Phillips’ description of her employer’s abundant flex options were in stark contrast to panelist Kimberley Ortiz, a retail worker from the Bronx in New York City and single mother to 4-year-old and 6-year-old sons, both with autism.

Ortiz captured the senators’ attention as she told of her hardscrabble life working in a gift store at the Statue of Liberty for almost five years, where even as assistant manager she made only $9.25 an hour and had an unsympathetic manager who cut her hours when child care issues disrupted her schedule.

Before her children were born, Ortiz said, she volunteered to work early and stay late and knew her weekly schedule only three or four days ahead of time. Once her children were born, she needed full-time hours that were more conducive to family life, she said. She said she was labeled “unreliable” when she no longer could report to work at 5:30 a.m. or when her shift couldn’t be adjusted, such as the time she called from a hospital emergency room where one of her children was being treated.

“My managers were not flexible with me, even though I had been extremely flexible with them,” Ortiz said.

Despite her seniority and her desire to work full time, her hours were cut from 45 hours per week to 15 to 20 hours per week. She was ineligible to qualify for Medicaid, as her company’s medical coverage and co-payments were beyond the reach of her paycheck.

“I need a clear, consistent schedule and reasonable work hours that would allow me to still be an active, engaged parent in my children’s lives,” Ortiz told the committee. She pointed to a survey by the Retail Action Project that found that of 436 retail workers surveyed in New York in 2011, only 17 percent had a set work schedule.

One of the potential outcomes of the hearing was the suggestion by Sen. Mike Enzi, R-Wyo., ranking member on the HELP Committee, that the federal government experiment with paid leave and flex options with its federal contractors before expanding these to the private sector.

Enzi pointed out that the Statue of Liberty where Ortiz worked is part of the National Park Service and uses federal contractors.

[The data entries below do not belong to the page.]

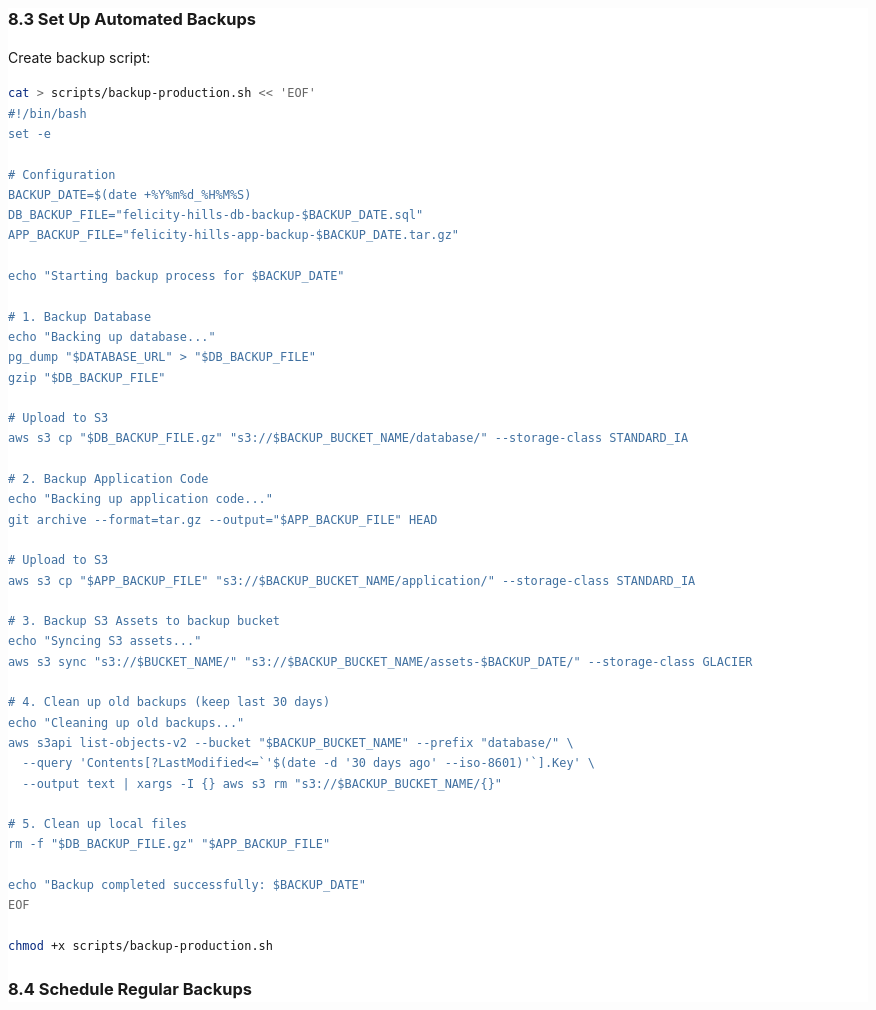 ### 8.3 Set Up Automated Backups

Create backup script:
```bash
cat > scripts/backup-production.sh << 'EOF'
#!/bin/bash
set -e

# Configuration
BACKUP_DATE=$(date +%Y%m%d_%H%M%S)
DB_BACKUP_FILE="felicity-hills-db-backup-$BACKUP_DATE.sql"
APP_BACKUP_FILE="felicity-hills-app-backup-$BACKUP_DATE.tar.gz"

echo "Starting backup process for $BACKUP_DATE"

# 1. Backup Database
echo "Backing up database..."
pg_dump "$DATABASE_URL" > "$DB_BACKUP_FILE"
gzip "$DB_BACKUP_FILE"

# Upload to S3
aws s3 cp "$DB_BACKUP_FILE.gz" "s3://$BACKUP_BUCKET_NAME/database/" --storage-class STANDARD_IA

# 2. Backup Application Code
echo "Backing up application code..."
git archive --format=tar.gz --output="$APP_BACKUP_FILE" HEAD

# Upload to S3
aws s3 cp "$APP_BACKUP_FILE" "s3://$BACKUP_BUCKET_NAME/application/" --storage-class STANDARD_IA

# 3. Backup S3 Assets to backup bucket
echo "Syncing S3 assets..."
aws s3 sync "s3://$BUCKET_NAME/" "s3://$BACKUP_BUCKET_NAME/assets-$BACKUP_DATE/" --storage-class GLACIER

# 4. Clean up old backups (keep last 30 days)
echo "Cleaning up old backups..."
aws s3api list-objects-v2 --bucket "$BACKUP_BUCKET_NAME" --prefix "database/" \
  --query 'Contents[?LastModified<=`'$(date -d '30 days ago' --iso-8601)'`].Key' \
  --output text | xargs -I {} aws s3 rm "s3://$BACKUP_BUCKET_NAME/{}"

# 5. Clean up local files
rm -f "$DB_BACKUP_FILE.gz" "$APP_BACKUP_FILE"

echo "Backup completed successfully: $BACKUP_DATE"
EOF

chmod +x scripts/backup-production.sh
```

### 8.4 Schedule Regular Backups
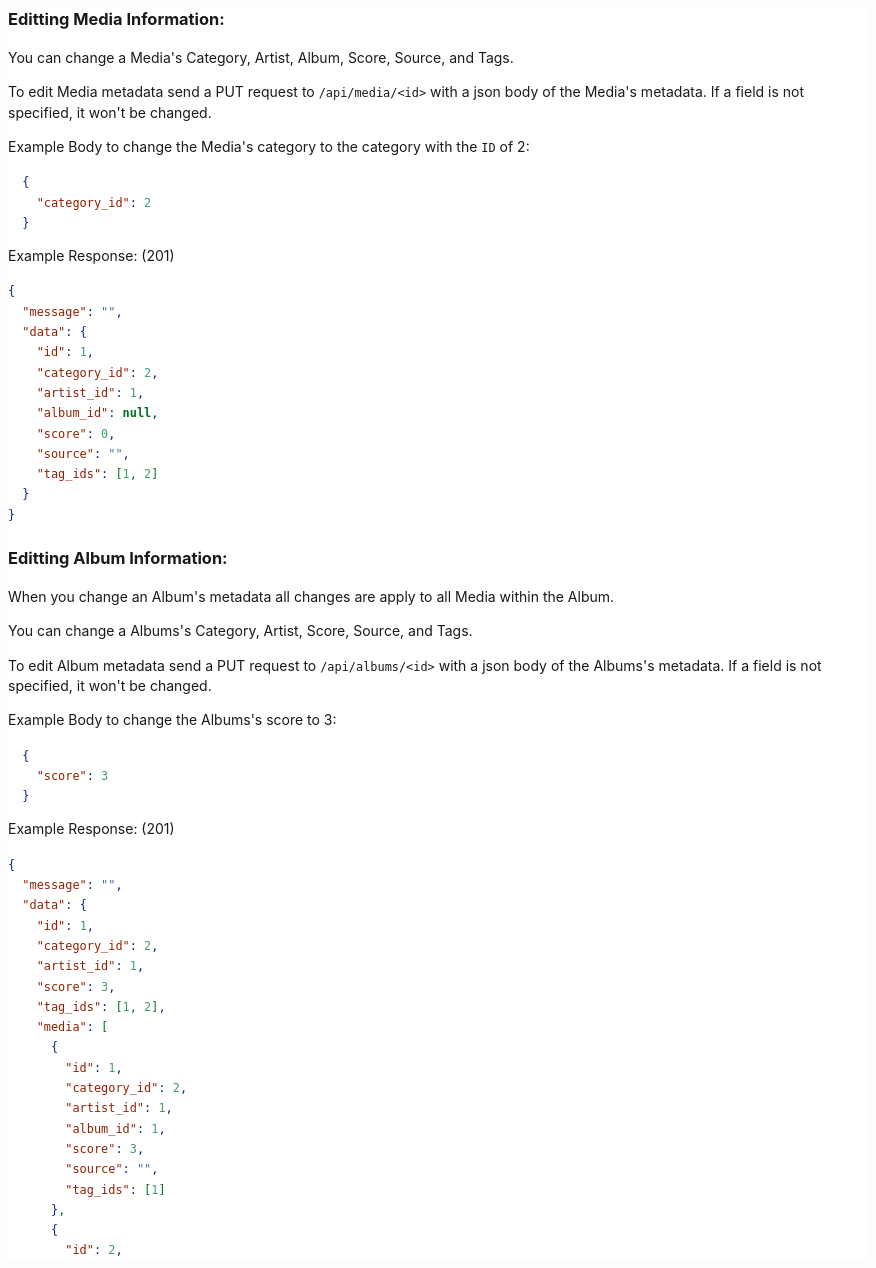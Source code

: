 ### Editting Media Information: [](#edit_media)

You can change a Media's Category, Artist, Album, Score, Source, and Tags.

To edit Media metadata send a PUT request to `/api/media/<id>` with a json body of the Media's metadata. If a field is not specified, it won't be changed.

Example Body to change the Media's category to the category with the `ID` of 2:
```json
  {
    "category_id": 2
  }
```

Example Response: (201)
```json
{
  "message": "",
  "data": {
    "id": 1,
    "category_id": 2,
    "artist_id": 1,
    "album_id": null,
    "score": 0,
    "source": "",
    "tag_ids": [1, 2]
  }
}
```

### Editting Album Information: [](#edit_album)

When you change an Album's metadata all changes are apply to all Media within the Album.

You can change a Albums's Category, Artist, Score, Source, and Tags.

To edit Album metadata send a PUT request to `/api/albums/<id>` with a json body of the Albums's metadata. If a field is not specified, it won't be changed.

Example Body to change the Albums's score to 3:
```json
  {
    "score": 3
  }
```

Example Response: (201)
```json
{
  "message": "",
  "data": {
    "id": 1,
    "category_id": 2,
    "artist_id": 1,
    "score": 3,
    "tag_ids": [1, 2],
    "media": [
      {
        "id": 1,
        "category_id": 2,
        "artist_id": 1,
        "album_id": 1,
        "score": 3,
        "source": "",
        "tag_ids": [1]
      },
      {
        "id": 2,
```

“We’re not even imposing [these ideas] on the federal contractors,” Enzi said. “That might be the logical place to start,” he said, an idea that Harkin and Sen. Al Franken, D-Minn., endorsed.

Other panelists were Ann O’Leary, J.D., director of the Children and Families Program at the Center for the Next Generation in San Francisco, and Judith L. Lichtman, senior advisor, National Partnership for Women and Families in Washington, D.C.

“The women and the mothers in this country need better support. They need a better deal in terms of their work life and their family life,” Harkin said as the hearing ended. “If we really love our mothers, it’s not enough to give flowers and a card. We need to do more than that.”